Remember who came before.
Would that we could remember the actual past, and not the Wikified version of it.
Harry Man takes a trip to the Spanish side of the Pyrénees with ‘Falling Off Diente de Llardana, Satan’s Tooth’ (“Midflight from the handholds / Raymond was a spider, cordless off / the orange, sunlit arm of a mossy sofa”) and in ‘The Peloton’s Tale’ Chris Powici takes on the Col de Peyresourde (“a long downhill dream / of pine groves and grass scents”).
Ruth Aylett tackles ‘Mont Ventoux’, doffing her cap to Petrarch, who probably didn’t ascend the bald mountain (“Beast, monster, giant of Provence; / Petrarch the poet climbed it first on foot / But looked to Augustine not Simpson at the top.”) while Richard Watt’s ‘King of the Mountain’ takes us deep into the Alps (“Under Val Thorens / there are majestic caves / whose fora rest on tall, Ionic plinths / shoelaced by light that’s carefully / handed down vitruvian veins”).
Janet Smith does ‘Col du Galibier’ (“toe clips straining, your Chater pedals connect // crank shaft steel direct to the muscle of your / calves, soleus-slow springs gastrocnemius-fast, cranks / knee to knee joined by motor nerves to brain... / contract, relax, contract”). And then there’s Harry Giles’ ‘Alpe d’Huez’, a visual poem, all saw-tooth angles turning this way and that up and down the page (you can listen to the author performing it on Bandcamp, where the poem doubles back on itself and descends the way it’s just gone up):
Outside of the mountains, two poems take us to the back of the bunch: Steve Dearden’s ‘Last’ (“For every RPM, every hour, every k of / my nineteen Tours, I’ve buried my OCD // Before each stage I have to be: / last out of bed, last downstairs, last in breakfast / last sat down”); and Andy Jackson’s ‘Broom Wagon’ (“Some succumb, look anxiously to us, imploring. / Others fight the coming of the end, standing / high on pedals, baring insect-speckled baleen // straining dregs of energy from late-afternoon air.”). At the other extreme of the peloton, Nalini Paul’s ‘Aerial’ puts you into a breakaway (“When your heart becomes itself / and reminds you of gravity / sky is in your lungs / clouds in your breath. / Light sings above the summit / fills your vision with distance.”)
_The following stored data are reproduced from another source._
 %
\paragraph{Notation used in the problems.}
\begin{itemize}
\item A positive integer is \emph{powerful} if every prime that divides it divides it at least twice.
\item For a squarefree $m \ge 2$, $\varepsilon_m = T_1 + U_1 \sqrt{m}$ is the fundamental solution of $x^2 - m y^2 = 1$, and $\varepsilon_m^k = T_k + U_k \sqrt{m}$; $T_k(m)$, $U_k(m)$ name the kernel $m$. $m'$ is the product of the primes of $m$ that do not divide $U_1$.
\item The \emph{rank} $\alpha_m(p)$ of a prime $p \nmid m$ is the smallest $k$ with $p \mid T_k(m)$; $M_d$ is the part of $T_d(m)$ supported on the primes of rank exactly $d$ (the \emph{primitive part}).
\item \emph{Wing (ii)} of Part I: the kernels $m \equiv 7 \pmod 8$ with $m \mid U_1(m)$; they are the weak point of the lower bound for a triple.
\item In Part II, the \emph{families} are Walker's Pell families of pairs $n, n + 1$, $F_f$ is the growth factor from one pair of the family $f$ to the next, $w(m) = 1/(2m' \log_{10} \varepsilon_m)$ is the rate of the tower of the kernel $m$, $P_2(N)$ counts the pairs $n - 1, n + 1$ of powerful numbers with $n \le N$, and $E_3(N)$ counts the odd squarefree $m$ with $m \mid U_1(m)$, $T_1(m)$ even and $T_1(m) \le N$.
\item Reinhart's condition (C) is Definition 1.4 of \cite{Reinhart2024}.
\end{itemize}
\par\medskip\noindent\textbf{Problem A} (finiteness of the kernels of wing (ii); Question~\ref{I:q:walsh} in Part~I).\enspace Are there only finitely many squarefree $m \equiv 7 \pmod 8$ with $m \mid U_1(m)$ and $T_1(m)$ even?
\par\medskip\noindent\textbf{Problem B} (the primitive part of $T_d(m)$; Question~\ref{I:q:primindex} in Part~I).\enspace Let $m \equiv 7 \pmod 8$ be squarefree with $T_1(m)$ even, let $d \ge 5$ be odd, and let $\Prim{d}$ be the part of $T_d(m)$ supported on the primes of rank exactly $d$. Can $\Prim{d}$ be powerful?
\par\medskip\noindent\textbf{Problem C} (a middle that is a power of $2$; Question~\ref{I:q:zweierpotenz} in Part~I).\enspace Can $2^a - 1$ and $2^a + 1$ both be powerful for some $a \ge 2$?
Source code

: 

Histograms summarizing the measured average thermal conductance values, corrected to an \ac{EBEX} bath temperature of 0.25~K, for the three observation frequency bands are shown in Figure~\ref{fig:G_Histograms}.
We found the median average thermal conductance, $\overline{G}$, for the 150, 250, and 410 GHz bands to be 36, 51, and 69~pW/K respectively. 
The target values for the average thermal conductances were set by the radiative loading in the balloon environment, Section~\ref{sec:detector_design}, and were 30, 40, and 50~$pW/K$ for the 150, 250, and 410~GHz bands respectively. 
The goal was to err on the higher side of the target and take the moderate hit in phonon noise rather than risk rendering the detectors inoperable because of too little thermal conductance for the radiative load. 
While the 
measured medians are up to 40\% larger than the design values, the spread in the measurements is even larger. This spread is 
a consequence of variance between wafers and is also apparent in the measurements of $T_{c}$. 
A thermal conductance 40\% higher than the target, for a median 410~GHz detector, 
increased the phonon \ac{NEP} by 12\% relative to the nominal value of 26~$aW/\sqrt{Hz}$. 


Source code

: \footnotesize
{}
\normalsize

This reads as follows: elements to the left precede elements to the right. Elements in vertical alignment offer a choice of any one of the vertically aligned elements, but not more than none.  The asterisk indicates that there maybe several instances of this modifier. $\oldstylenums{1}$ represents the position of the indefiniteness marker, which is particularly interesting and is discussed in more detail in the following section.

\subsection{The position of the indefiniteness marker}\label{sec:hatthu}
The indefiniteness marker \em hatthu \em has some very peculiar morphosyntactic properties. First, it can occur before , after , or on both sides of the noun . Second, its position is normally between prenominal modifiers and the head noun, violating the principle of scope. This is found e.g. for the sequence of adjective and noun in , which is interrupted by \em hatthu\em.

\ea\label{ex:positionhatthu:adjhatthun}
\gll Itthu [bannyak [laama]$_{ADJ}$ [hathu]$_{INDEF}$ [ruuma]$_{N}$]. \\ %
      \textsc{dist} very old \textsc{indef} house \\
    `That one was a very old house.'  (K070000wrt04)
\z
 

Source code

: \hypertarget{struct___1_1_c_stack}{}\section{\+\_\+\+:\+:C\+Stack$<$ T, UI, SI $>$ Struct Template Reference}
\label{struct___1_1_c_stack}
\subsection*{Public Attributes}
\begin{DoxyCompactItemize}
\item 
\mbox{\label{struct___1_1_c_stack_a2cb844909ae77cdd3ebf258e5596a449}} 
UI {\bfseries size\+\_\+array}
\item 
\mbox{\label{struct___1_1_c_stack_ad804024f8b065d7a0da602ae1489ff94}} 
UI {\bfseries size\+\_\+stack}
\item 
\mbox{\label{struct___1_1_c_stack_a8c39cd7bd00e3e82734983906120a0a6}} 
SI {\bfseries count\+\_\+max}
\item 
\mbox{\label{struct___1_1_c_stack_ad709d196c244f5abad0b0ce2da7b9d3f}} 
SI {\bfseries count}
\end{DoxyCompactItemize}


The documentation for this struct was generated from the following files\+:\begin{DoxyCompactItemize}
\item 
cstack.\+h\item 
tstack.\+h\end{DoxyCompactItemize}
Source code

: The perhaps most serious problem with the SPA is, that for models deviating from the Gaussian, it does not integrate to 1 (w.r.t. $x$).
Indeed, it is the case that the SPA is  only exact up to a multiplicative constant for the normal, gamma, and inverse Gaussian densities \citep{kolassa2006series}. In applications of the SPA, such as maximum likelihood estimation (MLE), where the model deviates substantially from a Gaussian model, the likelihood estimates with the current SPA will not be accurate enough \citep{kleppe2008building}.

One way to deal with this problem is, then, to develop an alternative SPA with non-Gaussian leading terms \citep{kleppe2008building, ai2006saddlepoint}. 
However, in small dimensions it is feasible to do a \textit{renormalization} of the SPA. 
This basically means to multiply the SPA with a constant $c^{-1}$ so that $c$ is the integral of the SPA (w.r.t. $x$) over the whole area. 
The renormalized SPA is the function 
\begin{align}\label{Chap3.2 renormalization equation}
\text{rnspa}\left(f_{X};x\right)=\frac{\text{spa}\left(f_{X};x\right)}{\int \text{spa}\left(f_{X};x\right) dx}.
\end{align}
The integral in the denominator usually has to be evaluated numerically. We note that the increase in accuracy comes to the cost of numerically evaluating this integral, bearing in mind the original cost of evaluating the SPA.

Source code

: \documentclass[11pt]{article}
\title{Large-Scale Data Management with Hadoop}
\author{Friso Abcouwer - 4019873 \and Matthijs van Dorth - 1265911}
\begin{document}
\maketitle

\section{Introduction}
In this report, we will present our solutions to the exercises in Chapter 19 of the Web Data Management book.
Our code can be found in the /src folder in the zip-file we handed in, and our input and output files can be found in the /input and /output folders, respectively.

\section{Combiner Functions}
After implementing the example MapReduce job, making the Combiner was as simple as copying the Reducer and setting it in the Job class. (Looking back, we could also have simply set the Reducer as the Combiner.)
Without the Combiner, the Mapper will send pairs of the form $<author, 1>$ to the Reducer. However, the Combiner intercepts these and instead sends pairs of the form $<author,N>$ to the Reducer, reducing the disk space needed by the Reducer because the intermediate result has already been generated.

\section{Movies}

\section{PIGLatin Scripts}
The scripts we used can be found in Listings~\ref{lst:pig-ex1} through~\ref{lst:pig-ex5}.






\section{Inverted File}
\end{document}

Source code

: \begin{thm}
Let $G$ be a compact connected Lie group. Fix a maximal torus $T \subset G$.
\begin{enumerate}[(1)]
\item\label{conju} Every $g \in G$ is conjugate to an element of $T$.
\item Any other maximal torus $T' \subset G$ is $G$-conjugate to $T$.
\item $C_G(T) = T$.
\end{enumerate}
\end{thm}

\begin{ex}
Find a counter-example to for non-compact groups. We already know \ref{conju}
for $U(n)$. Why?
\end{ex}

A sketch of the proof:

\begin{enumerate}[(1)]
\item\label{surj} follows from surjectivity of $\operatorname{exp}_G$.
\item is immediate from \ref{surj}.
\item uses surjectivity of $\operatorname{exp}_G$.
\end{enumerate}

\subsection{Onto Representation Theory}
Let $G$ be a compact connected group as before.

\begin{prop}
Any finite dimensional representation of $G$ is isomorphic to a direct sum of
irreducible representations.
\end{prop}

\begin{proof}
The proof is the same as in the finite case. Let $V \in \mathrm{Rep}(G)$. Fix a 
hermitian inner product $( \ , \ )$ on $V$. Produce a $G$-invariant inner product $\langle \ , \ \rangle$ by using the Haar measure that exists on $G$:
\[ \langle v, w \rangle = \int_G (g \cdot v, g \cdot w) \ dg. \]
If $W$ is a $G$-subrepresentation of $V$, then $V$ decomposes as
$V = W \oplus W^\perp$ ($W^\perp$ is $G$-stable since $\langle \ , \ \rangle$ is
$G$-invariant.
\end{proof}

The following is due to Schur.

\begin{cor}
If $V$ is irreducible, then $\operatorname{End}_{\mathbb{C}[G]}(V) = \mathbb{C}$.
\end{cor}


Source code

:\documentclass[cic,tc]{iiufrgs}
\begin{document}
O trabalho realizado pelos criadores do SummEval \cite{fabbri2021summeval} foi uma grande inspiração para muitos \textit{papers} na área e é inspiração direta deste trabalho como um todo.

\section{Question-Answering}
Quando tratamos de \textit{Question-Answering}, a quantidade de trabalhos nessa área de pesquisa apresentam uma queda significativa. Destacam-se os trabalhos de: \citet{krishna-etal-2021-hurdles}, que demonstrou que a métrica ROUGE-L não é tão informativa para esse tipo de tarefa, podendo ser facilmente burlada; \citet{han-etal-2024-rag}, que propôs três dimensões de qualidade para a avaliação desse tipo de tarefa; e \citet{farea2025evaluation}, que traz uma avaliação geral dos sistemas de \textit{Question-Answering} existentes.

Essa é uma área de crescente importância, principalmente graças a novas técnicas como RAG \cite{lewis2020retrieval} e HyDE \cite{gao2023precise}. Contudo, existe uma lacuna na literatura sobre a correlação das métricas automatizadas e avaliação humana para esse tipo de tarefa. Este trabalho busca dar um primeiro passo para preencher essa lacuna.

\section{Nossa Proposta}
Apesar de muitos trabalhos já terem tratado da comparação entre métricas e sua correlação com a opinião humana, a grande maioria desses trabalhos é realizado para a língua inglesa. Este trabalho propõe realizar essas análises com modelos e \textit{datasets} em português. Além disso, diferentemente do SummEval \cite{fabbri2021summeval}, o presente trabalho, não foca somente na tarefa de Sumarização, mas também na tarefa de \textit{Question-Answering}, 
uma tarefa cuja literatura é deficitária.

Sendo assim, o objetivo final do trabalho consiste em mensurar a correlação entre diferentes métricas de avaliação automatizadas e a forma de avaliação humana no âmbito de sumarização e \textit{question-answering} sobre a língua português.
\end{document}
Jon Plunkett’s ‘Dope Test’ is a Fred’s dream of the Tour (“I have ridden the Tour / countless times. The A826 / becomes the long haul / of some Pyrenean slope / or a twisted road / to an Alpine col.”) while Adam Horowitz’s ‘La Plus Belle Avenue du Monde’ offers another Fred’s tale (“Not quite the Avenue des Champs-Élysées, / this tatty high street I am aiming for, / processing on my bike through trees (they line / the road in audience, a score // of birdsong caroled from their upraised arms).”)
Jonny Lovett’s ‘Je Suis le Meilleur: Voice of the Yellow Jersey’ does what it says on the tin, giving voice to the yellow jumper (“Maillot jaune. / Sporty cock. / First canary / off the block. / The leading body sock. / One...step...ahead / of the flock.”). Kirsten Irving’s ‘Sidewheel Front Runner’ takes on the green jersey (“from the air, each rider is a clot skewered by a line and from the house, / as a child, your mother would be cheering, even as you fell onto the grass”).
If pressed to pick a favourite among the 19 poems offered here, I would have to choose Sheila Wakefield’s ‘Sprint Finish Haibun’, which mixes prose and poetry in a celebration of fandom and Mario Cipollini, the Lion King: “Saeco’s star, my hero, no Armstrong-style security, is roaming free. I catch his scent, that of masculinity, pure sexuality. I act immediately.”
Overall Tour de Vers’ 19 poems offer a curious take on the Tour, critical and adulatory at the same time, celebrating the real and the imagined and reminding us that the Tour is more than just a big bike race.